- [Task details]: Find the line holding "- [ ] Security headers configured" in the entries below. Give it again exactly, along with every line after it up to and including the line holding "4. Consider cloud".

- [Given information]:
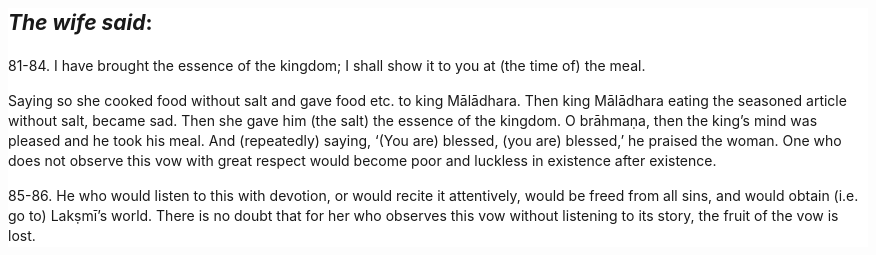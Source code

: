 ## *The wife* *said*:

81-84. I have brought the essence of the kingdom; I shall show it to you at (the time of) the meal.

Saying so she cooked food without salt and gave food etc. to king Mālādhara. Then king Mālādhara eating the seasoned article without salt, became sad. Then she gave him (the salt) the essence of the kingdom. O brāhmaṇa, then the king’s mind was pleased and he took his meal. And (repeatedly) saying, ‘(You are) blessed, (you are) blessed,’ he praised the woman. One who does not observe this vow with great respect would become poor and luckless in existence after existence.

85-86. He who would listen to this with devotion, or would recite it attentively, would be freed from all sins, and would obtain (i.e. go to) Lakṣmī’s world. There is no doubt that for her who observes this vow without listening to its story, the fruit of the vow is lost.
...
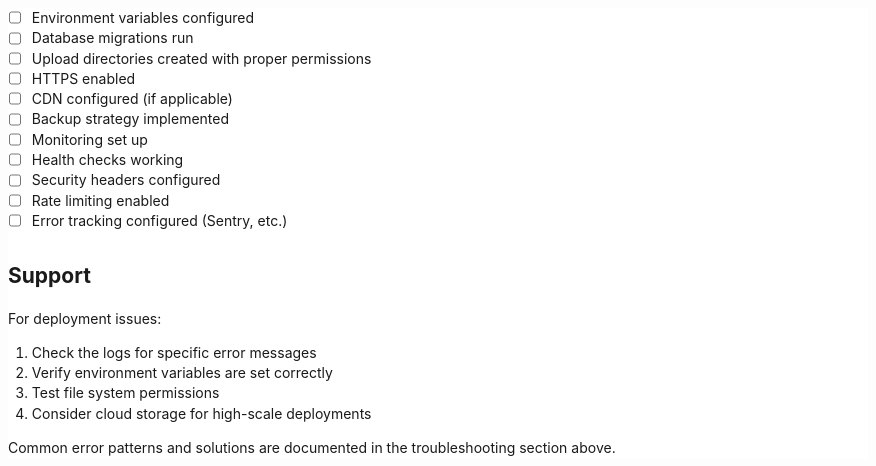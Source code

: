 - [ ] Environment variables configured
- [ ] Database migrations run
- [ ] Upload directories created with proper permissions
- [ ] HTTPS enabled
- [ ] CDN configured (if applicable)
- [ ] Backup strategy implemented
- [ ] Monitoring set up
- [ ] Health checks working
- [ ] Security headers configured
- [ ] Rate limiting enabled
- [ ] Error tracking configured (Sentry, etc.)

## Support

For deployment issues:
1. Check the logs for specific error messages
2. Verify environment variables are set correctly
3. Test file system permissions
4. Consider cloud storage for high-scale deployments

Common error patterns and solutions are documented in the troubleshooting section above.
...
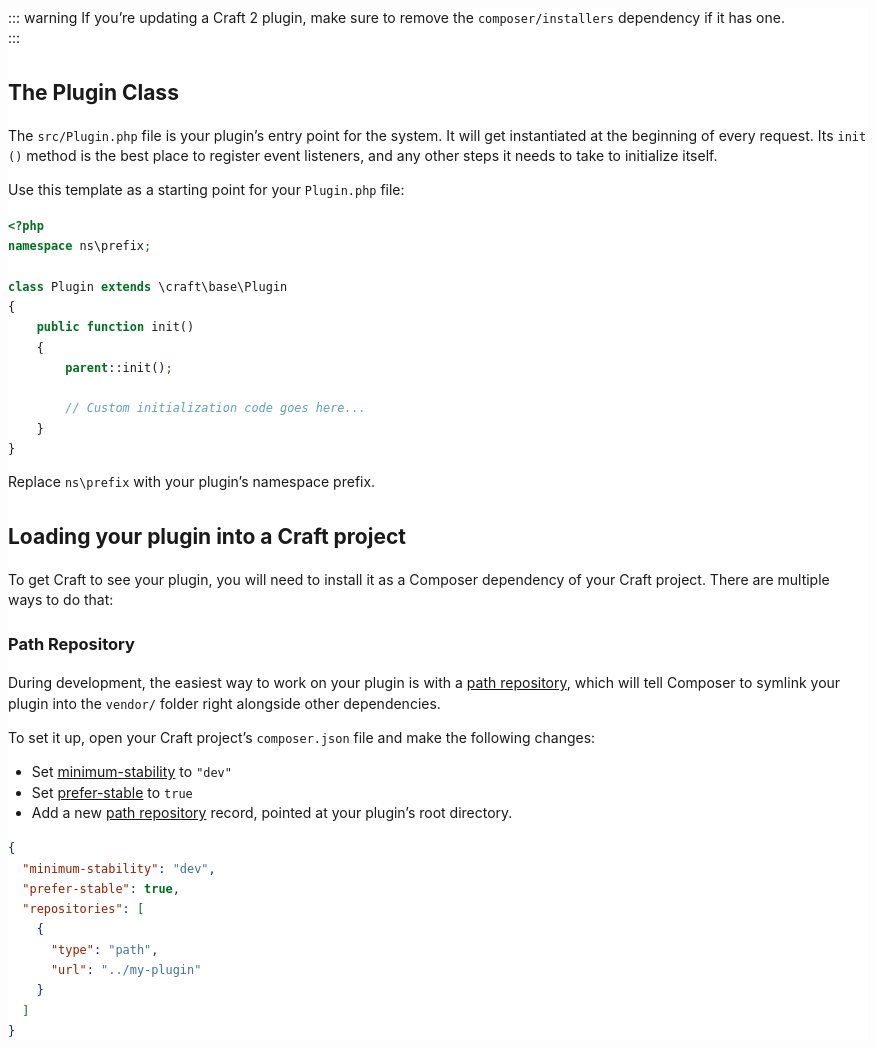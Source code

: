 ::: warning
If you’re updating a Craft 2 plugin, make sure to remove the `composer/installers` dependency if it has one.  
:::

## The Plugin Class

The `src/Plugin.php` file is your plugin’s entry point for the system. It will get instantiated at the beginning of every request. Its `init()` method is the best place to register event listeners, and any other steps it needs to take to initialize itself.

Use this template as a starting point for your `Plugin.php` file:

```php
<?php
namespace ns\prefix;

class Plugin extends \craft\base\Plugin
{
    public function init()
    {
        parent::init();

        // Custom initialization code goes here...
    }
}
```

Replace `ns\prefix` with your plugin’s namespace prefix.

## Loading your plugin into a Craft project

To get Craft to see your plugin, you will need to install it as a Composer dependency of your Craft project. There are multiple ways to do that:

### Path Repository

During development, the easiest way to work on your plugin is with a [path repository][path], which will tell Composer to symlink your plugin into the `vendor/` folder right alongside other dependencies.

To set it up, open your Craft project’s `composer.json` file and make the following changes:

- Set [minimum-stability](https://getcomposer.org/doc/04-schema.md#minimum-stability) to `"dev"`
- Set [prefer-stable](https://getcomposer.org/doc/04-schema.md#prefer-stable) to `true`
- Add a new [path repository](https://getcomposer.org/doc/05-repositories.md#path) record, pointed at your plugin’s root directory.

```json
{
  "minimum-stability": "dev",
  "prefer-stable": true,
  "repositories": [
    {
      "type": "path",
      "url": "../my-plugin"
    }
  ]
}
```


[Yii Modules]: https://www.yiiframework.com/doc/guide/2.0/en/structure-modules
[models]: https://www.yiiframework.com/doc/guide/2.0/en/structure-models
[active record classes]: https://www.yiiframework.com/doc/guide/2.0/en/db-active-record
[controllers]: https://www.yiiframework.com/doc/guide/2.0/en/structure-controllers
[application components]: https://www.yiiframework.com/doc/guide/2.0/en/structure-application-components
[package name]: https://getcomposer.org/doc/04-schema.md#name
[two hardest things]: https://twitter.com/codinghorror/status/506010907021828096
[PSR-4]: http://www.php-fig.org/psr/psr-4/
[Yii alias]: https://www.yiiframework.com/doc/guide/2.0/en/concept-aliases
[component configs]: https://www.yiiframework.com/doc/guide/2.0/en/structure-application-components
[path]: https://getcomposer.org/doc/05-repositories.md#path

- [Solution]:
- [ ] Security headers configured
- [ ] Rate limiting enabled
- [ ] Error tracking configured (Sentry, etc.)

## Support

For deployment issues:
1. Check the logs for specific error messages
2. Verify environment variables are set correctly
3. Test file system permissions
4. Consider cloud storage for high-scale deployments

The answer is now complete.